## Work order
All that is needed is the number of lines in the records that contain the word "group", stated without anything else.

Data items
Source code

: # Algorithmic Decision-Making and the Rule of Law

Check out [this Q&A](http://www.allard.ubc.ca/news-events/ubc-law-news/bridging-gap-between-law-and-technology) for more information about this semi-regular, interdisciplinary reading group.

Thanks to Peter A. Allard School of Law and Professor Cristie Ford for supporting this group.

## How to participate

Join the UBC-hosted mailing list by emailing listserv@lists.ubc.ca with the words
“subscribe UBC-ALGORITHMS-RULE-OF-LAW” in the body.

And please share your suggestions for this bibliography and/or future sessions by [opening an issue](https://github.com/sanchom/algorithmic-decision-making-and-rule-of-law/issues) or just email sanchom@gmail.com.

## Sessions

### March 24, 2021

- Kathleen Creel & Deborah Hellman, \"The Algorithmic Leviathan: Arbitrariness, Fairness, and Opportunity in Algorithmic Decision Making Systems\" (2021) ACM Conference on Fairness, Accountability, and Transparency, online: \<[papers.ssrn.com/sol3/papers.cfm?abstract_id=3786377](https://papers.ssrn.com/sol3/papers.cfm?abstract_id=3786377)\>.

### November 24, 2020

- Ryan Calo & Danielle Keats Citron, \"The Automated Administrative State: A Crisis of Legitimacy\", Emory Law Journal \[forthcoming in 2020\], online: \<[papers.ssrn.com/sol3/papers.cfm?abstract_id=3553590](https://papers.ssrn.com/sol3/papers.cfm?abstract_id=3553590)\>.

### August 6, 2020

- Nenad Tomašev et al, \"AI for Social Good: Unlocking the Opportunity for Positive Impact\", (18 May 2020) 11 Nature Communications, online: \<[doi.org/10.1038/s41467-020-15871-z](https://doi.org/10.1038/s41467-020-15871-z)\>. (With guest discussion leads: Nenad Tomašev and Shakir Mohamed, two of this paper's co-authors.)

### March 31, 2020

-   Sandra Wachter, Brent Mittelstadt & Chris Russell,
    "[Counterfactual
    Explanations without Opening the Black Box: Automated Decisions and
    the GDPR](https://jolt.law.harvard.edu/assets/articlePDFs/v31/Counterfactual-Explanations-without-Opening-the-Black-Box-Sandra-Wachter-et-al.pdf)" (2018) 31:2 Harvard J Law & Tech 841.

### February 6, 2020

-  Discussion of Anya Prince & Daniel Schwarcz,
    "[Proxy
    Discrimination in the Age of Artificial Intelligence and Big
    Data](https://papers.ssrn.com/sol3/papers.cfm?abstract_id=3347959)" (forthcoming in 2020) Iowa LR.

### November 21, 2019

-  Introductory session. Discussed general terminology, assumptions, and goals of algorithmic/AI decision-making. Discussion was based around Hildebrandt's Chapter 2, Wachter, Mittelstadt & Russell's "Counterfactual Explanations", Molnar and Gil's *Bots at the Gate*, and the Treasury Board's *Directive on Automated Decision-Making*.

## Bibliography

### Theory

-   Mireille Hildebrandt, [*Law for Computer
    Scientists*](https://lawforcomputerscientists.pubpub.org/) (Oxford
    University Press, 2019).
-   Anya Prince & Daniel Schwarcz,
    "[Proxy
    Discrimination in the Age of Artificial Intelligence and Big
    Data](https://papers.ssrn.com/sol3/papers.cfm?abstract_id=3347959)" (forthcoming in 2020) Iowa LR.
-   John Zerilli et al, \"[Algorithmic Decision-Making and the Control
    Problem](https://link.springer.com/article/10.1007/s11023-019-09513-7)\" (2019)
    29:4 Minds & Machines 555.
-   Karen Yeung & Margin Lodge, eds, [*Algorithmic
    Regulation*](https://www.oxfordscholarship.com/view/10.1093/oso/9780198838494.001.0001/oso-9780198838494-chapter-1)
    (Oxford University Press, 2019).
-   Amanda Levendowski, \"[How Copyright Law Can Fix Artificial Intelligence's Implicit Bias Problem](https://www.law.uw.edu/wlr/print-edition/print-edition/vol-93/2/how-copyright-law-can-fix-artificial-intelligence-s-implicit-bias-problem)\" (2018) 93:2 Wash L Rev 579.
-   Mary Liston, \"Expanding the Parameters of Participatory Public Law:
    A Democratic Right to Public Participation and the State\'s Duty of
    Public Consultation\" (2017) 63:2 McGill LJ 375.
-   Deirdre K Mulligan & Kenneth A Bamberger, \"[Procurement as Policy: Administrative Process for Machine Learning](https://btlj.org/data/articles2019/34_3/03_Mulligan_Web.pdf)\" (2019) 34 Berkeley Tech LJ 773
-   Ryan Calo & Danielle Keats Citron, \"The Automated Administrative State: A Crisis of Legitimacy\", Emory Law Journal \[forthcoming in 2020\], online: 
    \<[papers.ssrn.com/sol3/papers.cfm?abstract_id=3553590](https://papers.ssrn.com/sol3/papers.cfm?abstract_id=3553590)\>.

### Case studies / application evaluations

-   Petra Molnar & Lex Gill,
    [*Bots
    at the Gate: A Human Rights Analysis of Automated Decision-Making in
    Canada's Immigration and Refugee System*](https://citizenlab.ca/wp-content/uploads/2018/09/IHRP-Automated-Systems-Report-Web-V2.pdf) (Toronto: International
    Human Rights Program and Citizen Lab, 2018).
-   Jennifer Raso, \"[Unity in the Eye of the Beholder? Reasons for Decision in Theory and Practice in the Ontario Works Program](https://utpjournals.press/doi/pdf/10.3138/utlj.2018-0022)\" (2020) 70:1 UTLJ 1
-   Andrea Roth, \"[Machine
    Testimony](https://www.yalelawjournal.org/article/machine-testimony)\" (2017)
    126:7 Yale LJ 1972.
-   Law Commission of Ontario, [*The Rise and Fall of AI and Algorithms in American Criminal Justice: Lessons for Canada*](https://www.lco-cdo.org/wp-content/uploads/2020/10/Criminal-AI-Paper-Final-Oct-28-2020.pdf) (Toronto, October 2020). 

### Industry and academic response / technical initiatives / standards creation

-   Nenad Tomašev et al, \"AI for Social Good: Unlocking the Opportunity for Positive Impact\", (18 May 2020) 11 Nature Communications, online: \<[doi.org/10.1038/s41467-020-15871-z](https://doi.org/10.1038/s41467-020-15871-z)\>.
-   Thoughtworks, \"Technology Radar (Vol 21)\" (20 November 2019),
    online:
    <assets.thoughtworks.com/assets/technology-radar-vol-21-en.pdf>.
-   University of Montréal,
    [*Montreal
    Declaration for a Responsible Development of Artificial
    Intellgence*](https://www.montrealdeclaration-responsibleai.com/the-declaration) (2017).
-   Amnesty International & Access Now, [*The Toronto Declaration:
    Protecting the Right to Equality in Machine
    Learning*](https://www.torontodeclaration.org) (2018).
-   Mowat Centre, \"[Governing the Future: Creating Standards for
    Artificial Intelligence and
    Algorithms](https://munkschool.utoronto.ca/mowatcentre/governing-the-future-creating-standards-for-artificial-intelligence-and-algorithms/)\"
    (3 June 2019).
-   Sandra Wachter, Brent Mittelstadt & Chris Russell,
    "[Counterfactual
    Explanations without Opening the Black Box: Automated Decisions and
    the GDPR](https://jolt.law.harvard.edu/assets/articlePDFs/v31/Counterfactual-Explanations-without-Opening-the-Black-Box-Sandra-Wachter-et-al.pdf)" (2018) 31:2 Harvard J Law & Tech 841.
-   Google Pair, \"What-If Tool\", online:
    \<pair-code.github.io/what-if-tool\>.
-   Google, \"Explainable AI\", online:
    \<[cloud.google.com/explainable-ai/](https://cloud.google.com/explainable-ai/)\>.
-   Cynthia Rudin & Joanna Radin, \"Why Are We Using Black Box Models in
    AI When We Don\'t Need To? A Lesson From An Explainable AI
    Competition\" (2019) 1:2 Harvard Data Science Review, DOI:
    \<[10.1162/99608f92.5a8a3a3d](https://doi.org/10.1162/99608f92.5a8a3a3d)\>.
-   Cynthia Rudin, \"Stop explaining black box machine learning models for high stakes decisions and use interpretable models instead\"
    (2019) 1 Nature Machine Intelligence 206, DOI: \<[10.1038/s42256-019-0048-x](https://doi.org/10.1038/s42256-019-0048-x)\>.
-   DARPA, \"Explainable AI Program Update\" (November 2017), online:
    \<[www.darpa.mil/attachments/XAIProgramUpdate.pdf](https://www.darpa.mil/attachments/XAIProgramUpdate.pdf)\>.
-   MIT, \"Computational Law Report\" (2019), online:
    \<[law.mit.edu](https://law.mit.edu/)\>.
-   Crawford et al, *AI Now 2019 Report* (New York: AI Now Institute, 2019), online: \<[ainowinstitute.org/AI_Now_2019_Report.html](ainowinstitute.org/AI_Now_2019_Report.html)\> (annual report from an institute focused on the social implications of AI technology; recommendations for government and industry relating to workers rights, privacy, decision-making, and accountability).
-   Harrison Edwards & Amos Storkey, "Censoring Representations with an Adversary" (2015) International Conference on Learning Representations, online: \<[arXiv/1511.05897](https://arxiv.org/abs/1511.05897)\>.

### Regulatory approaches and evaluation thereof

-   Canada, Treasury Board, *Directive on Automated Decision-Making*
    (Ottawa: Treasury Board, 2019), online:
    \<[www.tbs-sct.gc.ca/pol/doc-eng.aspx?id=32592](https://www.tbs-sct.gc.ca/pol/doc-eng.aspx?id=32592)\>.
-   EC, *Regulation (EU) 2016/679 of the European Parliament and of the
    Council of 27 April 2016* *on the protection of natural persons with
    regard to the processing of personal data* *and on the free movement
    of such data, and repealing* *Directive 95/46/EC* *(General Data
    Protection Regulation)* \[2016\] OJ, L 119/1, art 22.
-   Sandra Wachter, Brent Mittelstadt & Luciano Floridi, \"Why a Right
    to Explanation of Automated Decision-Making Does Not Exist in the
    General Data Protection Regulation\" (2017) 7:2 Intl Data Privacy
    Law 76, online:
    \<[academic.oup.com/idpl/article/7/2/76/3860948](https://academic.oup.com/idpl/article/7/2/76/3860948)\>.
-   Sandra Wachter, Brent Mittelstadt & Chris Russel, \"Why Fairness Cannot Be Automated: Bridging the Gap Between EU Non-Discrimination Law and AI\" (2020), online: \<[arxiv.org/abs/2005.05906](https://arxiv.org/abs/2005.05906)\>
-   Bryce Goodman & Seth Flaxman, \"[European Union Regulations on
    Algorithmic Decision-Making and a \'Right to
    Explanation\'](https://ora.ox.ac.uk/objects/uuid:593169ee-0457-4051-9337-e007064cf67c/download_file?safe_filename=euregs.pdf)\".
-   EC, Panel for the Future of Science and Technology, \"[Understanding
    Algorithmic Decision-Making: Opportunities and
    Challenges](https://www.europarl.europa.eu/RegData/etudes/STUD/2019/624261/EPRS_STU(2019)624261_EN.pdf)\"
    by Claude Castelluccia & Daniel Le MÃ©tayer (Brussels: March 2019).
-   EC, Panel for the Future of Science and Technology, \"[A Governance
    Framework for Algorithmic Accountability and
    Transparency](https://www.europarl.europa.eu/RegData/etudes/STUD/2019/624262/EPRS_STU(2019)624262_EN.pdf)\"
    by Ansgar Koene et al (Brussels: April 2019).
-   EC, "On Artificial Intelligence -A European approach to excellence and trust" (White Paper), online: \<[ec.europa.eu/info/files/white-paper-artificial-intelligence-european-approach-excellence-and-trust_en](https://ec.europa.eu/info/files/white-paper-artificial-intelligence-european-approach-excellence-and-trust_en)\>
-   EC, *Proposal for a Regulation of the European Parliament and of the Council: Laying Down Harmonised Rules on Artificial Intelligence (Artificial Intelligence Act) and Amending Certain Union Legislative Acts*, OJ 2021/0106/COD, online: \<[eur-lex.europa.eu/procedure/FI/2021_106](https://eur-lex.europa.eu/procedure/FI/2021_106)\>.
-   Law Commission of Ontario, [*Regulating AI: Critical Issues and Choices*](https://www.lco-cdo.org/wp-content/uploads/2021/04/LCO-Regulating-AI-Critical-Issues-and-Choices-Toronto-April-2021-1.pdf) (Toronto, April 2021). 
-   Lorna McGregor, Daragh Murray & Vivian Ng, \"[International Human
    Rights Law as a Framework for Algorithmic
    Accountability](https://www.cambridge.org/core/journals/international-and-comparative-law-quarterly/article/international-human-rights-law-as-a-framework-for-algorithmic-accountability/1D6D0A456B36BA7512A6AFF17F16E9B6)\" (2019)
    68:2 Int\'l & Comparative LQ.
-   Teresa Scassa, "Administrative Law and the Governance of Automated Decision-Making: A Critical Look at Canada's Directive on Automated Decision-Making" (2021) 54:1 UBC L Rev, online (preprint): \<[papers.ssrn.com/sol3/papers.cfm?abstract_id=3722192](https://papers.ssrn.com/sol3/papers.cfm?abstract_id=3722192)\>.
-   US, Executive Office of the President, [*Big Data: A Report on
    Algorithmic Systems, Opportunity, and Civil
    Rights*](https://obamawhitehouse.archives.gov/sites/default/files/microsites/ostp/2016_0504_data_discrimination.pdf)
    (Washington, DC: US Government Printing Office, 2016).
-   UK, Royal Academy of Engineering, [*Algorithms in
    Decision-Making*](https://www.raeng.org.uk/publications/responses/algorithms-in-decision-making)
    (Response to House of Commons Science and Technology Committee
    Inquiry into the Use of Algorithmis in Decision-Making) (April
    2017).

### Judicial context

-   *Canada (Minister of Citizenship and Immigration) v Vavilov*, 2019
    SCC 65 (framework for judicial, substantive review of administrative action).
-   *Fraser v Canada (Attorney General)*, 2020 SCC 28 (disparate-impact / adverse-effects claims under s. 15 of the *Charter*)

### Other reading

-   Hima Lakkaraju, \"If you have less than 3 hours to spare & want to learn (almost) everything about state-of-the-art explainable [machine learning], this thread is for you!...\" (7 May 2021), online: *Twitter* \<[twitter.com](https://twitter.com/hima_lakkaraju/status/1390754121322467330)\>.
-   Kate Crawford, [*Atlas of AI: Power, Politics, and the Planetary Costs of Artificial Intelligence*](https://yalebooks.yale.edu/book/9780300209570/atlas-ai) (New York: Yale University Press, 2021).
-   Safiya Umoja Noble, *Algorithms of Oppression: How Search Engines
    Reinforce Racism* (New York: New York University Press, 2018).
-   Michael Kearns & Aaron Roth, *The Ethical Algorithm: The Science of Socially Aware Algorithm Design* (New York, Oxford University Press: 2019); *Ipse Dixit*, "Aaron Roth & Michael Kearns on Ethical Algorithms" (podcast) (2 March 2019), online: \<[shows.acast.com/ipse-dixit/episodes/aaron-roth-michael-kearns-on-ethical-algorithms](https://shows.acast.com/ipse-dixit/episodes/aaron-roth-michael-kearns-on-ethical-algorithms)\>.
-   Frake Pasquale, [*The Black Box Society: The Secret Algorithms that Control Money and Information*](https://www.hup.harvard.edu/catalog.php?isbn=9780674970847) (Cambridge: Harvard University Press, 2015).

## Result for this exercise
2